### [Assignment]
Copy out the entries that follow, unchanged.

### [Information]

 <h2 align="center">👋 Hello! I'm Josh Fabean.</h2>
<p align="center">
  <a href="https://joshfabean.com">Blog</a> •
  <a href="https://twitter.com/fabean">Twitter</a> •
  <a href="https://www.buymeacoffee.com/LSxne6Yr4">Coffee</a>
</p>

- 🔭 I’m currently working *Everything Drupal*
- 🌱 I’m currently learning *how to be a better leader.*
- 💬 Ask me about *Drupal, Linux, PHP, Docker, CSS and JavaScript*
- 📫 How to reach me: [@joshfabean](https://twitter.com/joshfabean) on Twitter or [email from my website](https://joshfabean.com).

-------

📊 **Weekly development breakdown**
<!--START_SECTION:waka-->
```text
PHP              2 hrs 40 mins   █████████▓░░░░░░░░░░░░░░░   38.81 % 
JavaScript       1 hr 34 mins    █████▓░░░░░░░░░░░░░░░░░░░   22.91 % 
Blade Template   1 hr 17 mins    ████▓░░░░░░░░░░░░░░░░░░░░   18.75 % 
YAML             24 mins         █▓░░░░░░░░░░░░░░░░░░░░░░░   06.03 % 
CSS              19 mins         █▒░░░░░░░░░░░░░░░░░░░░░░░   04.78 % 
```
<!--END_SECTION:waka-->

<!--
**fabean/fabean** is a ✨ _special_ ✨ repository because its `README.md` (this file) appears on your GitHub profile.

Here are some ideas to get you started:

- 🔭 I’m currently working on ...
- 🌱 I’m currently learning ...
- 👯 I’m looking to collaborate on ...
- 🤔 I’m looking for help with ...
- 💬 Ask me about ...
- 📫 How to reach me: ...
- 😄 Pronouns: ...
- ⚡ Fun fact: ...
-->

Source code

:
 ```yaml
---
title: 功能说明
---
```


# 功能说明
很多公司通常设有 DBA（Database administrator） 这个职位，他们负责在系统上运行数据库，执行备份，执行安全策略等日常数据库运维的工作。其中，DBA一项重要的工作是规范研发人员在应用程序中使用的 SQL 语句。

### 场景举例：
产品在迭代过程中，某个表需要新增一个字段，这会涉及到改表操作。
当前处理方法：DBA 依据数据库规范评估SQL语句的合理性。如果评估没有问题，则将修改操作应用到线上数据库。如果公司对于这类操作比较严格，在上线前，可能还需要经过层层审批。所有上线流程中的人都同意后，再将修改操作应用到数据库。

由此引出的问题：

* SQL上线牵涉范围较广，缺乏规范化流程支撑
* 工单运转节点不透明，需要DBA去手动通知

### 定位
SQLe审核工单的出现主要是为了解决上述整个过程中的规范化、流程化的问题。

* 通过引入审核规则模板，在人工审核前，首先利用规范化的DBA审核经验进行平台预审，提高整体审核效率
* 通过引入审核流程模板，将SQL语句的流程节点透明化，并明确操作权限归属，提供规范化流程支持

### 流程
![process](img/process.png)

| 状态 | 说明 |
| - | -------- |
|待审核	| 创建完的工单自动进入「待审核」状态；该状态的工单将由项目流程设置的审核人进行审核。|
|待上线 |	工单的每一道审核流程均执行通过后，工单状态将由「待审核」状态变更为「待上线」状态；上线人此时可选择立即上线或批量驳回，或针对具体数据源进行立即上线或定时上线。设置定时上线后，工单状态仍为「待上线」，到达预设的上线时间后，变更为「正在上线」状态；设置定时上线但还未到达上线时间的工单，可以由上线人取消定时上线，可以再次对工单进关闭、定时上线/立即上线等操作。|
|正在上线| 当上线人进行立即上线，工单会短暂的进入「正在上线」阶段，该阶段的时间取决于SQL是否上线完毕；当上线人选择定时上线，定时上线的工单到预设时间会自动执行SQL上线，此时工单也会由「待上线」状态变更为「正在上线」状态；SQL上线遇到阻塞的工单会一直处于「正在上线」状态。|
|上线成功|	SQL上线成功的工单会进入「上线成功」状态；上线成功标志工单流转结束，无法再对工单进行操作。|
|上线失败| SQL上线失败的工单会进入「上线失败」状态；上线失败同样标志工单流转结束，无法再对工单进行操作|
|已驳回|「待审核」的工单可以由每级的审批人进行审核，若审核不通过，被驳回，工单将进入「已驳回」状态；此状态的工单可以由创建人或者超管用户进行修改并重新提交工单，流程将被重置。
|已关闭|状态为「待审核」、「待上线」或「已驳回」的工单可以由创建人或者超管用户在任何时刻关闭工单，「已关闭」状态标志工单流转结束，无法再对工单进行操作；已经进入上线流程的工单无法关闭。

### [Answer box]
 <h2 align="center">👋 Hello! I'm Josh Fabean.</h2>
<p align="center">
  <a href="https://joshfabean.com">Blog</a> •
  <a href="https://twitter.com/fabean">Twitter</a> •
  <a href="https://www.buymeacoffee.com/LSxne6Yr4">Coffee</a>
</p>

- 🔭 I’m currently working *Everything Drupal*
- 🌱 I’m currently learning *how to be a better leader.*
- 💬 Ask me about *Drupal, Linux, PHP, Docker, CSS and JavaScript*
- 📫 How to reach me: [@joshfabean](https://twitter.com/joshfabean) on Twitter or [email from my website](https://joshfabean.com).

-------

📊 **Weekly development breakdown**
<!--START_SECTION:waka-->
```text
PHP              2 hrs 40 mins   █████████▓░░░░░░░░░░░░░░░   38.81 % 
JavaScript       1 hr 34 mins    █████▓░░░░░░░░░░░░░░░░░░░   22.91 % 
Blade Template   1 hr 17 mins    ████▓░░░░░░░░░░░░░░░░░░░░   18.75 % 
YAML             24 mins         █▓░░░░░░░░░░░░░░░░░░░░░░░   06.03 % 
CSS              19 mins         █▒░░░░░░░░░░░░░░░░░░░░░░░   04.78 % 
```
<!--END_SECTION:waka-->

<!--
**fabean/fabean** is a ✨ _special_ ✨ repository because its `README.md` (this file) appears on your GitHub profile.

Here are some ideas to get you started:

- 🔭 I’m currently working on ...
- 🌱 I’m currently learning ...
- 👯 I’m looking to collaborate on ...
- 🤔 I’m looking for help with ...
- 💬 Ask me about ...
- 📫 How to reach me: ...
- 😄 Pronouns: ...
- ⚡ Fun fact: ...
-->

Source code

:
 ```yaml
---
title: 功能说明
---
```


# 功能说明
很多公司通常设有 DBA（Database administrator） 这个职位，他们负责在系统上运行数据库，执行备份，执行安全策略等日常数据库运维的工作。其中，DBA一项重要的工作是规范研发人员在应用程序中使用的 SQL 语句。

### 场景举例：
产品在迭代过程中，某个表需要新增一个字段，这会涉及到改表操作。
当前处理方法：DBA 依据数据库规范评估SQL语句的合理性。如果评估没有问题，则将修改操作应用到线上数据库。如果公司对于这类操作比较严格，在上线前，可能还需要经过层层审批。所有上线流程中的人都同意后，再将修改操作应用到数据库。

由此引出的问题：

* SQL上线牵涉范围较广，缺乏规范化流程支撑
* 工单运转节点不透明，需要DBA去手动通知

### 定位
SQLe审核工单的出现主要是为了解决上述整个过程中的规范化、流程化的问题。

* 通过引入审核规则模板，在人工审核前，首先利用规范化的DBA审核经验进行平台预审，提高整体审核效率
* 通过引入审核流程模板，将SQL语句的流程节点透明化，并明确操作权限归属，提供规范化流程支持

### 流程
![process](img/process.png)

| 状态 | 说明 |
| - | -------- |
|待审核	| 创建完的工单自动进入「待审核」状态；该状态的工单将由项目流程设置的审核人进行审核。|
|待上线 |	工单的每一道审核流程均执行通过后，工单状态将由「待审核」状态变更为「待上线」状态；上线人此时可选择立即上线或批量驳回，或针对具体数据源进行立即上线或定时上线。设置定时上线后，工单状态仍为「待上线」，到达预设的上线时间后，变更为「正在上线」状态；设置定时上线但还未到达上线时间的工单，可以由上线人取消定时上线，可以再次对工单进关闭、定时上线/立即上线等操作。|
|正在上线| 当上线人进行立即上线，工单会短暂的进入「正在上线」阶段，该阶段的时间取决于SQL是否上线完毕；当上线人选择定时上线，定时上线的工单到预设时间会自动执行SQL上线，此时工单也会由「待上线」状态变更为「正在上线」状态；SQL上线遇到阻塞的工单会一直处于「正在上线」状态。|
|上线成功|	SQL上线成功的工单会进入「上线成功」状态；上线成功标志工单流转结束，无法再对工单进行操作。|
|上线失败| SQL上线失败的工单会进入「上线失败」状态；上线失败同样标志工单流转结束，无法再对工单进行操作|
|已驳回|「待审核」的工单可以由每级的审批人进行审核，若审核不通过，被驳回，工单将进入「已驳回」状态；此状态的工单可以由创建人或者超管用户进行修改并重新提交工单，流程将被重置。
|已关闭|状态为「待审核」、「待上线」或「已驳回」的工单可以由创建人或者超管用户在任何时刻关闭工单，「已关闭」状态标志工单流转结束，无法再对工单进行操作；已经进入上线流程的工单无法关闭。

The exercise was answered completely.